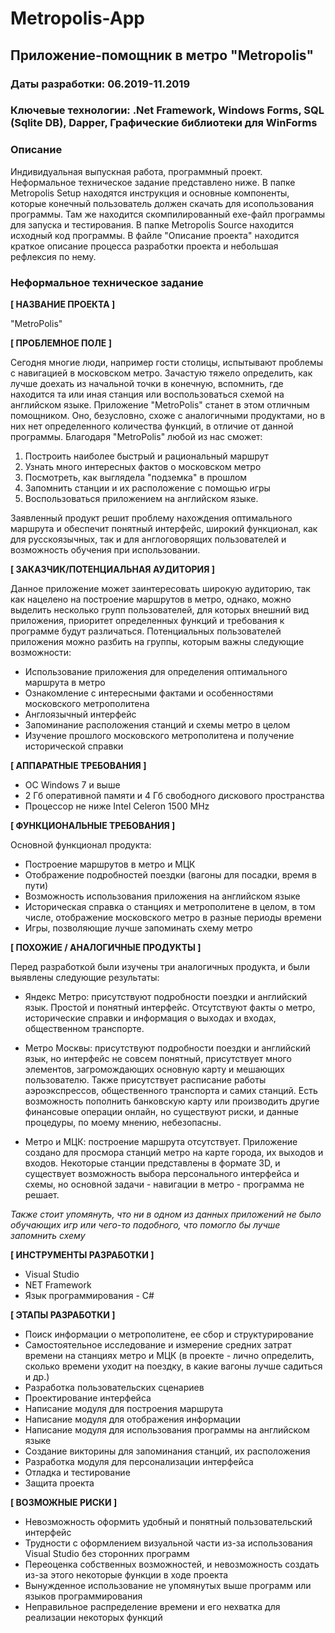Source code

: # Metropolis-App
## Приложение-помощник в метро "Metropolis"

### Даты разработки: 06.2019-11.2019

### Ключевые технологии: .Net Framework, Windows Forms, SQL (Sqlite DB), Dapper, Графические библиотеки для WinForms

### Описание
Индивидуальная выпускная работа, программный проект.
Неформальное техническое задание представлено ниже.
В папке Metropolis Setup находятся инструкция и основные компоненты, которые конечный пользователь должен скачать для исопользования программы. Там же находится скомпилированный exe-файл программы для запуска и тестирования. В папке Metropolis Source находится исходный код программы. В файле "Описание проекта" находится краткое описание процесса разработки проекта и небольшая рефлексия по нему.

### Неформальное техническое задание


**[ НАЗВАНИЕ ПРОЕКТА ]**

"MetroPolis"

**[ ПРОБЛЕМНОЕ ПОЛЕ ]**

Сегодня многие люди, например гости столицы, испытывают проблемы с навигацией в московском метро. Зачастую тяжело определить, как лучше доехать из начальной точки в конечную, вспомнить, где находится та или иная станция или воспользоваться схемой на английском языке. Приложение "MetroPolis" станет в этом отличным помощником. Оно, безусловно, схоже с аналогичными продуктами, но в них нет определенного количества функций, в отличие от данной программы. Благодаря "MetroPolis" любой из нас сможет: 

1) Построить наиболее быстрый и рациональный маршрут
2) Узнать много интересных фактов о московском метро
3) Посмотреть, как выглядела "подземка" в прошлом
4) Запомнить станции и их расположение с помощью игры
5) Воспользоваться приложением на английском языке. 

Заявленный продукт решит проблему нахождения оптимального маршрута и обеспечит понятный интерфейс, широкий функционал, как для русскоязычных, так и для англоговорящих пользователей и возможность обучения при использовании.

**[ ЗАКАЗЧИК/ПОТЕНЦИАЛЬНАЯ АУДИТОРИЯ ]**

Данное приложение может заинтересовать широкую аудиторию, так как нацелено на построение маршрутов в метро, однако, можно выделить 
несколько групп пользователей, для которых внешний вид приложения, приоритет определенных функций и требования к программе будут 
различаться. Потенциальных пользователей приложения можно разбить на группы, которым важны следующие возможности:
* Использование приложения для определения оптимального маршрута в метро
* Ознакомление с интересными фактами и особенностями московского метрополитена
* Англоязычный интерфейс
* Запоминание расположения станций и схемы метро в целом
* Изучение прошлого московского метрополитена и получение исторической справки

**[ АППАРАТНЫЕ ТРЕБОВАНИЯ ]** 

* ОС Windows 7 и выше
* 2 Гб оперативной памяти и 4 Гб свободного дискового пространства 
* Процессор не ниже Intel Celeron 1500 MHz

**[ ФУНКЦИОНАЛЬНЫЕ ТРЕБОВАНИЯ ]**

Основной функционал продукта:
* Построение маршрутов в метро и МЦК
* Отображение подробностей поездки (вагоны для посадки, время в пути)
* Возможность использования приложения на английском языке
* Историческая справка о станциях и метрополитене в целом, в том числе, отображение московского метро в разные периоды времени
* Игры, позволяющие лучше запоминать схему метро

**[ ПОХОЖИЕ / АНАЛОГИЧНЫЕ ПРОДУКТЫ ]**

Перед разработкой были изучены три аналогичных продукта, и были выявлены следующие результаты:

* Яндекс Метро: присутствуют подробности поездки и английский язык. Простой и понятный интерфейс. Отсутствуют факты о метро, исторические справки и информация о выходах и входах, общественном транспорте. 

* Метро Москвы: присутствуют подробности поездки и английский язык, но интерфейс не совсем понятный, присутствует много элементов, загромождающих основную карту и мешающих пользователю. Также присутствует расписание работы аэроэкспрессов, общественного транспорта и самих станций. Есть возможность пополнить банковскую карту или производить другие финансовые операции онлайн, но существуют риски, и данные процедуры, по моему мнению, небезопасны.

* Метро и МЦК: построение маршрута отсутствует. Приложение создано для просмора станций метро на карте города, их выходов и входов. Некоторые станции представлены в формате 3D, и существует возможность выбора персонального интерфейса и схемы, но основной задачи - навигации в метро - программа не решает.

_Также стоит упомянуть, что ни в одном из данных приложений не было обучающих игр или чего-то подобного, что помогло бы лучше 
запомнить схему_

**[ ИНСТРУМЕНТЫ РАЗРАБОТКИ ]**

* Visual Studio
* NET Framework 
* Язык программирования - C#

**[ ЭТАПЫ РАЗРАБОТКИ ]**

* Поиск информации о метрополитене, ее сбор и структурирование
* Самостоятельное исследование и измерение средних затрат времени на станциях метро и МЦК (в проекте - лично определить, сколько времени уходит на поездку, в какие вагоны лучше садиться и др.)
* Разработка пользовательских сценариев
* Проектирование интерфейса
* Написание модуля для построения маршрута
* Написание модуля для отображения информации
* Написание модуля для использования программы на английском языке
* Создание викторины для запоминания станций, их расположения
* Разработка модуля для персонализации интерфейса
* Отладка и тестирование
* Защита проекта

**[ ВОЗМОЖНЫЕ РИСКИ ]**

* Невозможность оформить удобный и понятный пользовательский интерфейс 
* Трудности с оформлением визуальной части из-за использования Visual Studio без сторонних программ
* Переоценка собственных возможностей, и невозможность создать из-за этого некоторые функции в ходе проекта
* Вынужденное использование не упомянутых выше программ или языков программирования
* Неправильное распределение времени и его нехватка для реализации некоторых функций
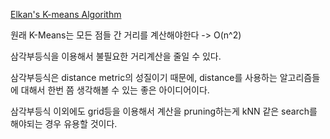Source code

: [Elkan's K-means Algorithm](https://www.aaai.org/Papers/ICML/2003/ICML03-022.pdf)

원래 K-Means는 모든 점들 간 거리를 계산해야한다 -> O(n^2)

삼각부등식을 이용해서 불필요한 거리계산을 줄일 수 있다.



삼각부등식은 distance metric의 성질이기 때문에, distance를 사용하는 알고리즘들에 대해서 한번 쯤 생각해볼 수 있는 좋은 아이디어이다.



삼각부등식 이외에도 grid등을 이용해서 계산을 pruning하는게 kNN 같은 search를 해야되는 경우 유용할 것이다.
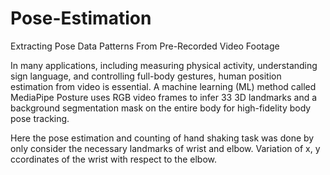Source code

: # Pose-Estimation
Extracting Pose Data Patterns From Pre-Recorded Video Footage


In many applications, including measuring physical activity, understanding sign language, and controlling full-body gestures, human position estimation from video is essential. A machine learning (ML) method called MediaPipe Posture uses RGB video frames to infer 33 3D landmarks and a background segmentation mask on the entire body for high-fidelity body pose tracking.

Here the pose estimation and counting of hand shaking task was done by only consider the necessary landmarks of wrist and elbow. Variation of x, y ccordinates of the wrist with respect to the elbow.
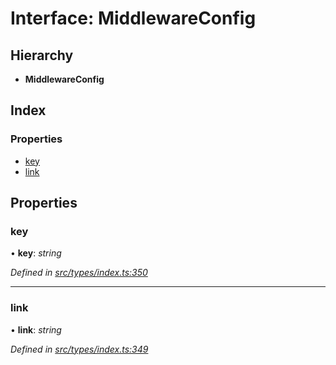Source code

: # Interface: MiddlewareConfig

## Hierarchy

* **MiddlewareConfig**

## Index

### Properties

* [key](middlewareconfig.md#key)
* [link](middlewareconfig.md#link)

## Properties

###  key

• **key**: *string*

*Defined in [src/types/index.ts:350](https://github.com/PolymathNetwork/polymesh-sdk/blob/da3a97f/src/types/index.ts#L350)*

___

###  link

• **link**: *string*

*Defined in [src/types/index.ts:349](https://github.com/PolymathNetwork/polymesh-sdk/blob/da3a97f/src/types/index.ts#L349)*
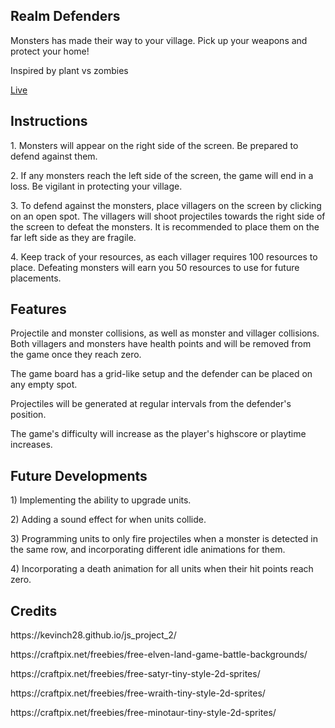 <h2>Realm Defenders</h2>
<p>Monsters has made their way to your village. Pick up your weapons and protect your home!</p>
<p>Inspired by plant vs zombies</p>
<a href="https://kevinch28.github.io/Realm-Defenders/">Live</a>

<h2>Instructions</h2>
<p>1. Monsters will appear on the right side of the screen. Be prepared to defend against them.</p>
<p>2. If any monsters reach the left side of the screen, the game will end in a loss. Be vigilant in protecting your village.</p>
<p>3. To defend against the monsters, place villagers on the screen by clicking on an open spot. The villagers will shoot projectiles towards the right side of the screen to defeat the monsters. It is recommended to place them on the far left side as they are fragile.</p>
<p>4. Keep track of your resources, as each villager requires 100 resources to place. Defeating monsters will earn you 50 resources to use for future placements.</p>

<h2>Features</h2>
<p>Projectile and monster collisions, as well as monster and villager collisions. Both villagers and monsters have health points and will be removed from the game once they reach zero. </p>
<p>The game board has a grid-like setup and the defender can be placed on any empty spot. </p>
<p>Projectiles will be generated at regular intervals from the defender's position. </p>
<p>The game's difficulty will increase as the player's highscore or playtime increases. </p>

<h2>Future Developments</h2>
<p>1) Implementing the ability to upgrade units.</p>
<p>2) Adding a sound effect for when units collide.</p>
<p>3) Programming units to only fire projectiles when a monster is detected in the same row, and incorporating different idle animations for them.</p>
<p>4) Incorporating a death animation for all units when their hit points reach zero.</p>

<h2>Credits</h2>
<p>https://kevinch28.github.io/js_project_2/</p>
<p>https://craftpix.net/freebies/free-elven-land-game-battle-backgrounds/</p>
<p>https://craftpix.net/freebies/free-satyr-tiny-style-2d-sprites/</p>
<p>https://craftpix.net/freebies/free-wraith-tiny-style-2d-sprites/</p>
<p>https://craftpix.net/freebies/free-minotaur-tiny-style-2d-sprites/</p>
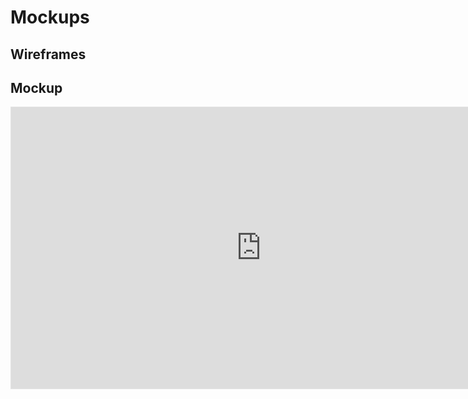 # Mockups

## Wireframes


## Mockup
<iframe style="border: 1px solid rgba(0, 0, 0, 0.1);" width="800" height="450" src="https://www.figma.com/embed?embed_host=share&url=https%3A%2F%2Fwww.figma.com%2Fproto%2FNdGslzUXRooajqkuPmycjc%2FMockup%3Fnode-id%3D15%253A17%26scaling%3Dcontain" allowfullscreen></iframe>
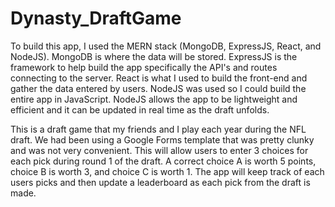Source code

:# Dynasty_DraftGame
To build this app, I used the MERN stack (MongoDB, ExpressJS, React, and NodeJS).  MongoDB is where the data will be stored. ExpressJS is the framework to help build the app specifically the API's and routes connecting to the server. React is what I used to build the front-end and gather the data entered by users.  NodeJS was used so I could build the entire app in JavaScript.  NodeJS allows the app to be lightweight and efficient and it can be updated in real time as the draft unfolds.

This is a draft game that my friends and I play each year during the NFL draft.  We had been using a Google Forms template that was pretty clunky and was not very convenient.  This will allow users to enter 3 choices for each pick during round 1 of the draft.  A correct choice A is worth 5 points, choice B is worth 3, and choice C is worth 1.  The app will keep track of each users picks and then update a leaderboard as each pick from the draft is made.  

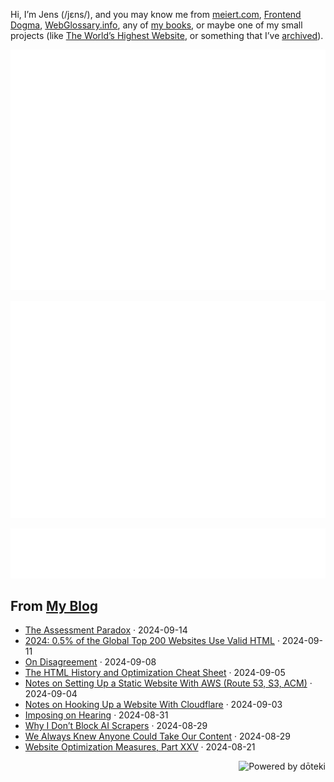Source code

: Hi, I’m Jens (/jɛns/), and you may know me from [meiert.com](https://meiert.com/en/), [Frontend Dogma](https://frontenddogma.com/), [WebGlossary.info](https://webglossary.info/), any of [my books](https://www.goodreads.com/author/list/13623828.Jens_Oliver_Meiert), or maybe one of my small projects (like [The World’s Highest Website](https://worlds-highest-website.com/), or something that I’ve [archived](https://mirrors.meiert.org/)).

<!-- Metrics -->

[![Jens’s stats as per Metrics.](github-metrics.svg)](https://github.com/lowlighter/metrics)

[![Jens’s calendar.](github-metrics.plugin.isocalendar.fullyear.svg)](https://github.com/lowlighter/metrics/blob/master/source/plugins/isocalendar/README.md)

[![Jens’s facts.](github-metrics.plugin.habits.facts.svg)](https://github.com/lowlighter/metrics/blob/master/source/plugins/habits/README.md)

<!-- dōteki -->

<!-- blog start -->
## From [My Blog](https://meiert.com/en/)

- [The Assessment Paradox](https://meiert.com/en/blog/the-assessment-paradox/) · 2024-09-14
- [2024: 0.5% of the Global Top 200 Websites Use Valid HTML](https://meiert.com/en/blog/html-conformance-2024/) · 2024-09-11
- [On Disagreement](https://meiert.com/en/blog/on-disagreement/) · 2024-09-08
- [The HTML History and Optimization Cheat Sheet](https://meiert.com/en/blog/html-cheat-sheet/) · 2024-09-05
- [Notes on Setting Up a Static Website With AWS (Route 53, S3, ACM)](https://meiert.com/en/blog/quick-aws/) · 2024-09-04
- [Notes on Hooking Up a Website With Cloudflare](https://meiert.com/en/blog/quick-cloudflare/) · 2024-09-03
- [Imposing on Hearing](https://meiert.com/en/blog/imposing-on-hearing/) · 2024-08-31
- [Why I Don’t Block AI Scrapers](https://meiert.com/en/blog/ai-scrapers/) · 2024-08-29
- [We Always Knew Anyone Could Take Our Content](https://meiert.com/en/blog/the-web-contract/) · 2024-08-29
- [Website Optimization Measures, Part XXV](https://meiert.com/en/blog/optimization-measures-25/) · 2024-08-21
<!-- blog end -->

<a href="https://doteki.org"><img src="https://img.shields.io/badge/powered_by-d%C5%8Dteki-0?style=flat-square&labelColor=202b2d&color=5E936C" align="right" alt="Powered by dōteki"></a>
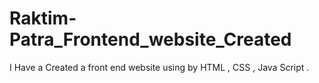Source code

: # Raktim-Patra_Frontend_website_Created
I Have a Created a  front end website using by HTML , CSS , Java Script .
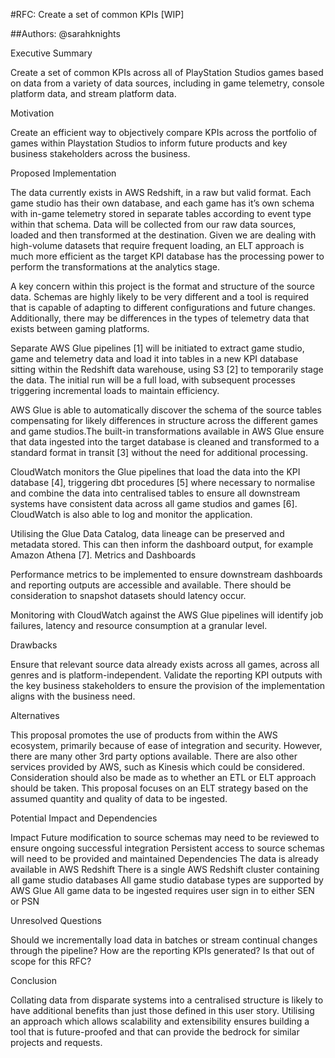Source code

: #RFC: Create a set of common KPIs [WIP]

##Authors:
@sarahknights

Executive Summary

Create a set of common KPIs across all of PlayStation Studios games based on data from a variety of data sources, including in game telemetry, console platform data, and stream platform data.

Motivation

Create an efficient way to objectively compare KPIs across the portfolio of games within Playstation Studios to inform future products and key business stakeholders across the business.

Proposed Implementation

The data currently exists in AWS Redshift, in a raw but valid format. Each game studio has their own database, and each game has it’s own schema with in-game telemetry stored in separate tables according to event type within that schema.
Data will be collected from our raw data sources, loaded and then transformed at the destination. Given we are dealing with high-volume datasets that require frequent loading, an ELT approach is much more efficient as the target KPI database has the processing power to perform the transformations at the analytics stage.

A key concern within this project is the format and structure of the source data. Schemas are highly likely to be very different and a tool is required that is capable of adapting to different configurations and future changes. Additionally, there may be differences in the types of telemetry data that exists between gaming platforms.

Separate AWS Glue pipelines [1] will be initiated to extract game studio, game and telemetry data and load it into tables in a new KPI database sitting within the Redshift data warehouse, using S3 [2] to temporarily stage the data. The initial run will be a full load, with subsequent processes triggering incremental loads to maintain efficiency.

AWS Glue is able to automatically discover the schema of the source tables compensating for likely differences in structure across the different games and game studios.The built-in transformations available in AWS Glue ensure that data ingested into the target database is cleaned and transformed to a standard format in transit [3] without the need for additional processing.

CloudWatch monitors the Glue pipelines that load the data into the KPI database [4], triggering dbt procedures [5] where necessary to normalise and combine the data into centralised tables to ensure all downstream systems have consistent data across all game studios and games [6]. CloudWatch is also able to log and monitor the application.

Utilising the Glue Data Catalog, data lineage can be preserved and metadata stored. This can then inform the dashboard output, for example Amazon Athena [7].
Metrics and Dashboards

Performance metrics to be implemented to ensure downstream dashboards and reporting outputs are accessible and available. There should be consideration to snapshot datasets should latency occur.

Monitoring with CloudWatch against the AWS Glue pipelines will identify job failures, latency and resource consumption at a granular level.

Drawbacks

Ensure that relevant source data already exists across all games, across all genres and is platform-independent. Validate the reporting KPI outputs with the key business stakeholders to ensure the provision of the implementation aligns with the business need.

Alternatives

This proposal promotes the use of products from within the AWS ecosystem, primarily because of ease of integration and security. However, there are many other 3rd party options available. There are also other services provided by AWS, such as Kinesis which could be considered.
Consideration should also be made as to whether an ETL or ELT approach should be taken. This proposal focuses on an ELT strategy based on the assumed quantity and quality of data to be ingested.

Potential Impact and Dependencies

Impact
Future modification to source schemas may need to be reviewed to ensure ongoing successful integration
Persistent access to source schemas will need to be provided and maintained
Dependencies
The data is already available in AWS Redshift
There is a single AWS Redshift cluster containing all game studio databases
All game studio database types are supported by AWS Glue
All game data to be ingested requires user sign in to either SEN or PSN

Unresolved Questions

Should we incrementally load data in batches or stream continual changes through the pipeline?
How are the reporting KPIs generated? Is that out of scope for this RFC?

Conclusion

Collating data from disparate systems into a centralised structure is likely to have additional benefits than just those defined in this user story. Utilising an approach which allows scalability and extensibility ensures building a tool that is future-proofed and that can provide the bedrock for similar projects and requests.
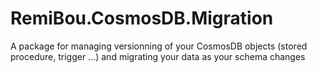 # RemiBou.CosmosDB.Migration
A package for managing versionning of your CosmosDB objects (stored procedure, trigger ...) and migrating your data as your schema changes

· · · · · · ·

→ **Exercise instructions**
From the entries above, write out only the lines starting at the line that holds "ФУНКЦИОНАЛЬНЫЕ ТРЕБОВАНИЯ ]**" and ending at the line that holds "моему мнению, небезопасны.", keeping both and matching them exactly.

→ **Answer for the task**
**[ ФУНКЦИОНАЛЬНЫЕ ТРЕБОВАНИЯ ]**

Основной функционал продукта:
* Построение маршрутов в метро и МЦК
* Отображение подробностей поездки (вагоны для посадки, время в пути)
* Возможность использования приложения на английском языке
* Историческая справка о станциях и метрополитене в целом, в том числе, отображение московского метро в разные периоды времени
* Игры, позволяющие лучше запоминать схему метро

**[ ПОХОЖИЕ / АНАЛОГИЧНЫЕ ПРОДУКТЫ ]**

Перед разработкой были изучены три аналогичных продукта, и были выявлены следующие результаты:

* Яндекс Метро: присутствуют подробности поездки и английский язык. Простой и понятный интерфейс. Отсутствуют факты о метро, исторические справки и информация о выходах и входах, общественном транспорте. 

* Метро Москвы: присутствуют подробности поездки и английский язык, но интерфейс не совсем понятный, присутствует много элементов, загромождающих основную карту и мешающих пользователю. Также присутствует расписание работы аэроэкспрессов, общественного транспорта и самих станций. Есть возможность пополнить банковскую карту или производить другие финансовые операции онлайн, но существуют риски, и данные процедуры, по моему мнению, небезопасны.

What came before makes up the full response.